| Task directions |
Return each line of the records holding the string "main".

Top of Entries supplied

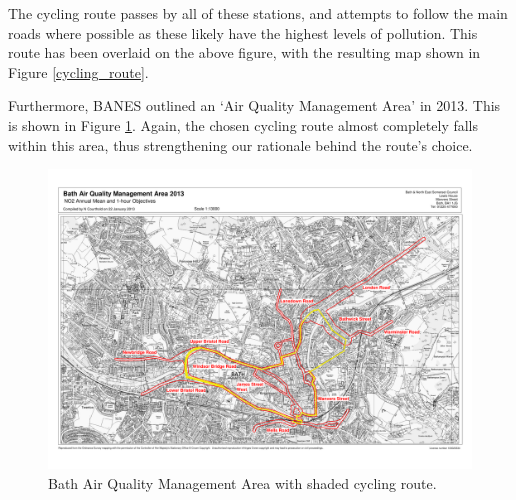 \documentclass[11pt]{report}
\begin{document}
The cycling route passes by all of these stations, and attempts to follow the main roads where possible as these likely have the highest levels of pollution. This route has been overlaid on the above figure, with the resulting map shown in Figure \ref{cycling_route}.

Furthermore, BANES outlined an `Air Quality Management Area' in 2013. This is shown in Figure \ref{aqma}. Again, the chosen cycling route almost completely falls within this area, thus strengthening our rationale behind the route's choice.

\begin{figure}[!tb]
\centering
\includegraphics[width=1\textwidth]{shaded_route}
\caption{Bath Air Quality Management Area \citep{BANES2017baqap} with shaded cycling route.}
\label{aqma}
\end{figure}





\end{document}
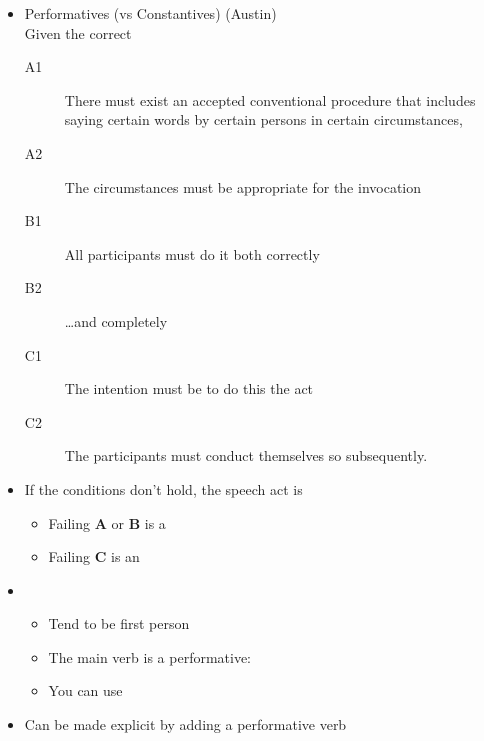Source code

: \documentclass[headrule,footrule]{foils}
\begin{document}
\begin{itemize}
\item Performatives (vs Constantives) \hfill (Austin)
\\ Given the correct 
  \begin{description}
  \item[A1] There must exist an accepted conventional procedure that
    includes saying certain words by certain persons in certain
    circumstances,
  \item[A2] The circumstances must be appropriate for the invocation
  \item[B1] All participants must do it both correctly
  \item[B2] \ldots  and completely
  \item[C1] The intention must be to do this the act
  \item[C2] The participants must conduct themselves so subsequently.
  \end{description}
\item If the conditions don't hold, the speech act is 
  \begin{itemize}
  \item Failing \textbf{A} or \textbf{B} is a 
  \item Failing \textbf{C} is an 
  \end{itemize}
  \end{itemize}

\begin{itemize}
\item {}
  \begin{itemize}
  \item Tend to be first person
  \item The main verb  is a performative: 
  \item You can use 
  \end{itemize}
\item {}
  \begin{exe}
    \ex {}
    \ex {}
    \ex {}
    \ex {}
  \end{exe}
  Can be made explicit by adding a performative verb
\end{itemize}
\end{document}
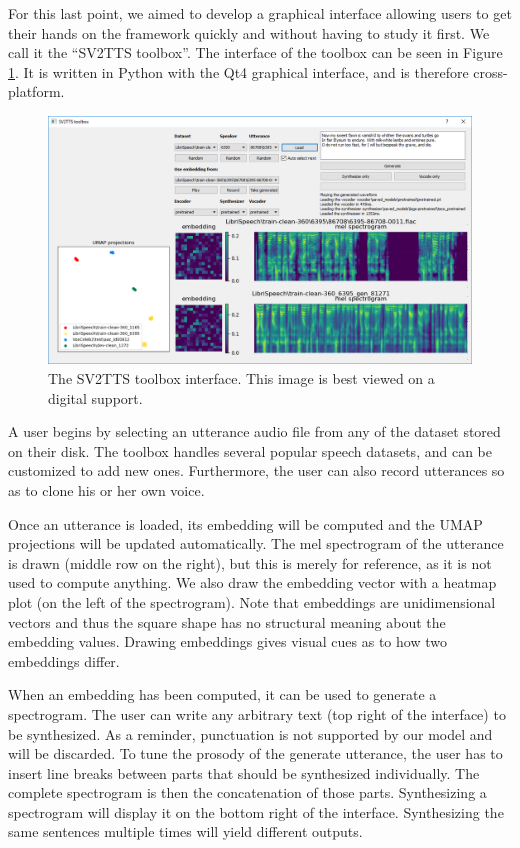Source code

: \documentclass[a4paper, oneside, 12pt, english]{article}
\begin{document}
For this last point, we aimed to develop a graphical interface allowing users to get their hands on the framework quickly and without having to study it first. We call it the ``SV2TTS toolbox''. The interface of the toolbox can be seen in Figure \ref{toolbox}. It is written in Python with the Qt4 graphical interface, and is therefore cross-platform.

\begin{figure}[h]
	\centering
	\includegraphics[width=1\linewidth]{images/toolbox.png}
	\caption{The SV2TTS toolbox interface. This image is best viewed on a digital support.}
	\label{toolbox}
\end{figure}

A user begins by selecting an utterance audio file from any of the dataset stored on their disk. The toolbox handles several popular speech datasets, and can be customized to add new ones. Furthermore, the user can also record utterances so as to clone his or her own voice.

Once an utterance is loaded, its embedding will be computed and the UMAP projections will be updated automatically. The mel spectrogram of the utterance is drawn (middle row on the right), but this is merely for reference, as it is not used to compute anything. We also draw the embedding vector with a heatmap plot (on the left of the spectrogram). Note that embeddings are unidimensional vectors and thus the square shape has no structural meaning about the embedding values. Drawing embeddings gives visual cues as to how two embeddings differ.

When an embedding has been computed, it can be used to generate a spectrogram. The user can write any arbitrary text (top right of the interface) to be synthesized. As a reminder, punctuation is not supported by our model and will be discarded. To tune the prosody of the generate utterance, the user has to insert line breaks between parts that should be synthesized individually. The complete spectrogram is then the concatenation of those parts. Synthesizing a spectrogram will display it on the bottom right of the interface. Synthesizing the same sentences multiple times will yield different outputs.
\end{document}

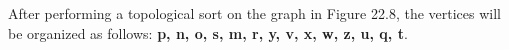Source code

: After performing a topological sort on the graph in Figure 22.8, the vertices will be organized as follows: \textbf{p, n, o, s, m, r, y, v, x, w, z, u, q, t}.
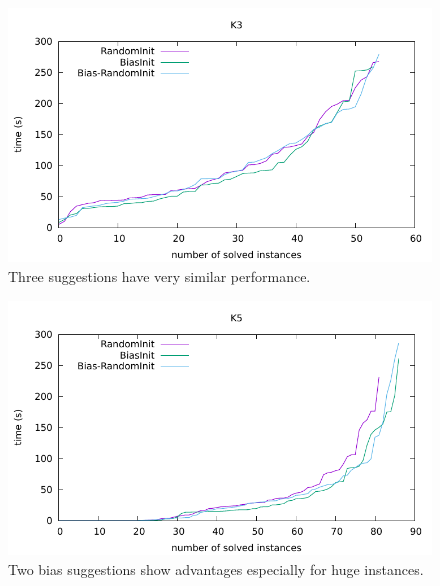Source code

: \documentclass[12pt,a4paper,twoside]{scrartcl}
\numberwithin{equation}{section}
\begin{document}
\begin{figure}[H]
\begin{center}
  \includegraphics[scale = 1]{DATA/K3/e1.pdf}
  \end{center}
  \caption{Three suggestions have very similar performance.}
  \label{Experiment 1 k3 cactus plot}
  \end{figure}
  \begin{figure}[H]
\begin{center}
  \includegraphics[scale = 1]{DATA/K5/e1.pdf}
  \end{center}
  \caption{Two bias suggestions show advantages especially for huge instances.}
  \label{Experiment 1 k5 cactus plot}
  \end{figure}
\end{document}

Bottom of Entries supplied

| Response to the exercise |
The cycling route passes by all of these stations, and attempts to follow the main roads where possible as these likely have the highest levels of pollution. This route has been overlaid on the above figure, with the resulting map shown in Figure \ref{cycling_route}.
  \item The main verb  is a performative: 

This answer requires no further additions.